EXERCISE BRIEF: Every record must be copied exactly, from first line to last.

Records excerpted from a collection:
○ ○ ○ ○ ○
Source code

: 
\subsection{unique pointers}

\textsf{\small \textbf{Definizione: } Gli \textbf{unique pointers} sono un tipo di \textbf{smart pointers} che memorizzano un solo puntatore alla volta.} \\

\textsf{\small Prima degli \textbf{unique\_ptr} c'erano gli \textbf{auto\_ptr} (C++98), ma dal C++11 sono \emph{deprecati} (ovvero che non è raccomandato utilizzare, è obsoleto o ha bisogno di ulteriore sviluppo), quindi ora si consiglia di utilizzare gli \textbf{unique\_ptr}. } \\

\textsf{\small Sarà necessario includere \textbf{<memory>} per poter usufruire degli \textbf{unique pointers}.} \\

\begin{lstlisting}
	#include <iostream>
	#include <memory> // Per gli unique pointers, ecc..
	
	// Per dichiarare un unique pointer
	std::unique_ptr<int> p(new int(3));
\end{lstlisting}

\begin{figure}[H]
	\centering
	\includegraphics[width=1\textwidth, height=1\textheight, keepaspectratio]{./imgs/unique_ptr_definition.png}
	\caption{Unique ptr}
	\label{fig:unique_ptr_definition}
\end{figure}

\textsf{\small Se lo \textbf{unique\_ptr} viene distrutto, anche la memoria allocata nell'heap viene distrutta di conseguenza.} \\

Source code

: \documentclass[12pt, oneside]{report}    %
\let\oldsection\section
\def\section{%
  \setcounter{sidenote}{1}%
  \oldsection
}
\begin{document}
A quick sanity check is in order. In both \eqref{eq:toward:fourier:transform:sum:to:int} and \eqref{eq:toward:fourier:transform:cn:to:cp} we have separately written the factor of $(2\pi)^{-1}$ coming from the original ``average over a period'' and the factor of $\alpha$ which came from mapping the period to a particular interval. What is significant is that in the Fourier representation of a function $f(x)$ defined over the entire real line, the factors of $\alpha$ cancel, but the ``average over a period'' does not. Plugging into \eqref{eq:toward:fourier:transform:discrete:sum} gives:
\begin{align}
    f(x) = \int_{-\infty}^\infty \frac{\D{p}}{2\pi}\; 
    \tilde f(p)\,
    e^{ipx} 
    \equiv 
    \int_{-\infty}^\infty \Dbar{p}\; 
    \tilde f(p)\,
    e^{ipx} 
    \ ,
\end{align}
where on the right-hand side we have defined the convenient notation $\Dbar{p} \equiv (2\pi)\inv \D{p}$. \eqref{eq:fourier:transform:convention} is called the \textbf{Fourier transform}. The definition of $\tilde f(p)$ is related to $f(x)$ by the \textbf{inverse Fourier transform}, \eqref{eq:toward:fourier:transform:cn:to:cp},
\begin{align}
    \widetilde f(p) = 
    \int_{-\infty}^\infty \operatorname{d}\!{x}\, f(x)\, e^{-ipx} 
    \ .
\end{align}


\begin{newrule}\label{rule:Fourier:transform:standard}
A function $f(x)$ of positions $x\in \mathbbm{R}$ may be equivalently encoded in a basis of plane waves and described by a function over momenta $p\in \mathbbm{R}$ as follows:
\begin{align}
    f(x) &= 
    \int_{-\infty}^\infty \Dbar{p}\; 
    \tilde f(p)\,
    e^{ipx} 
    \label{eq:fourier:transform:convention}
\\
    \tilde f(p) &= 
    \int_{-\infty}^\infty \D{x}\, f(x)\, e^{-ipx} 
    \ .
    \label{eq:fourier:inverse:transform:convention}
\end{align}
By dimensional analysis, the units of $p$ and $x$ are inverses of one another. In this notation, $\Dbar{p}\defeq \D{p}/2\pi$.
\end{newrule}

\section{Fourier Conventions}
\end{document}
○ ○ ○ ○ ○
COMPLETED EXERCISE:
Source code

: 
\subsection{unique pointers}

\textsf{\small \textbf{Definizione: } Gli \textbf{unique pointers} sono un tipo di \textbf{smart pointers} che memorizzano un solo puntatore alla volta.} \\

\textsf{\small Prima degli \textbf{unique\_ptr} c'erano gli \textbf{auto\_ptr} (C++98), ma dal C++11 sono \emph{deprecati} (ovvero che non è raccomandato utilizzare, è obsoleto o ha bisogno di ulteriore sviluppo), quindi ora si consiglia di utilizzare gli \textbf{unique\_ptr}. } \\

\textsf{\small Sarà necessario includere \textbf{<memory>} per poter usufruire degli \textbf{unique pointers}.} \\

\begin{lstlisting}
	#include <iostream>
	#include <memory> // Per gli unique pointers, ecc..
	
	// Per dichiarare un unique pointer
	std::unique_ptr<int> p(new int(3));
\end{lstlisting}

\begin{figure}[H]
	\centering
	\includegraphics[width=1\textwidth, height=1\textheight, keepaspectratio]{./imgs/unique_ptr_definition.png}
	\caption{Unique ptr}
	\label{fig:unique_ptr_definition}
\end{figure}

\textsf{\small Se lo \textbf{unique\_ptr} viene distrutto, anche la memoria allocata nell'heap viene distrutta di conseguenza.} \\

Source code

: \documentclass[12pt, oneside]{report}    %
\let\oldsection\section
\def\section{%
  \setcounter{sidenote}{1}%
  \oldsection
}
\begin{document}
A quick sanity check is in order. In both \eqref{eq:toward:fourier:transform:sum:to:int} and \eqref{eq:toward:fourier:transform:cn:to:cp} we have separately written the factor of $(2\pi)^{-1}$ coming from the original ``average over a period'' and the factor of $\alpha$ which came from mapping the period to a particular interval. What is significant is that in the Fourier representation of a function $f(x)$ defined over the entire real line, the factors of $\alpha$ cancel, but the ``average over a period'' does not. Plugging into \eqref{eq:toward:fourier:transform:discrete:sum} gives:
\begin{align}
    f(x) = \int_{-\infty}^\infty \frac{\D{p}}{2\pi}\; 
    \tilde f(p)\,
    e^{ipx} 
    \equiv 
    \int_{-\infty}^\infty \Dbar{p}\; 
    \tilde f(p)\,
    e^{ipx} 
    \ ,
\end{align}
where on the right-hand side we have defined the convenient notation $\Dbar{p} \equiv (2\pi)\inv \D{p}$. \eqref{eq:fourier:transform:convention} is called the \textbf{Fourier transform}. The definition of $\tilde f(p)$ is related to $f(x)$ by the \textbf{inverse Fourier transform}, \eqref{eq:toward:fourier:transform:cn:to:cp},
\begin{align}
    \widetilde f(p) = 
    \int_{-\infty}^\infty \operatorname{d}\!{x}\, f(x)\, e^{-ipx} 
    \ .
\end{align}


\begin{newrule}\label{rule:Fourier:transform:standard}
A function $f(x)$ of positions $x\in \mathbbm{R}$ may be equivalently encoded in a basis of plane waves and described by a function over momenta $p\in \mathbbm{R}$ as follows:
\begin{align}
    f(x) &= 
    \int_{-\infty}^\infty \Dbar{p}\; 
    \tilde f(p)\,
    e^{ipx} 
    \label{eq:fourier:transform:convention}
\\
    \tilde f(p) &= 
    \int_{-\infty}^\infty \D{x}\, f(x)\, e^{-ipx} 
    \ .
    \label{eq:fourier:inverse:transform:convention}
\end{align}
By dimensional analysis, the units of $p$ and $x$ are inverses of one another. In this notation, $\Dbar{p}\defeq \D{p}/2\pi$.
\end{newrule}

\section{Fourier Conventions}
\end{document}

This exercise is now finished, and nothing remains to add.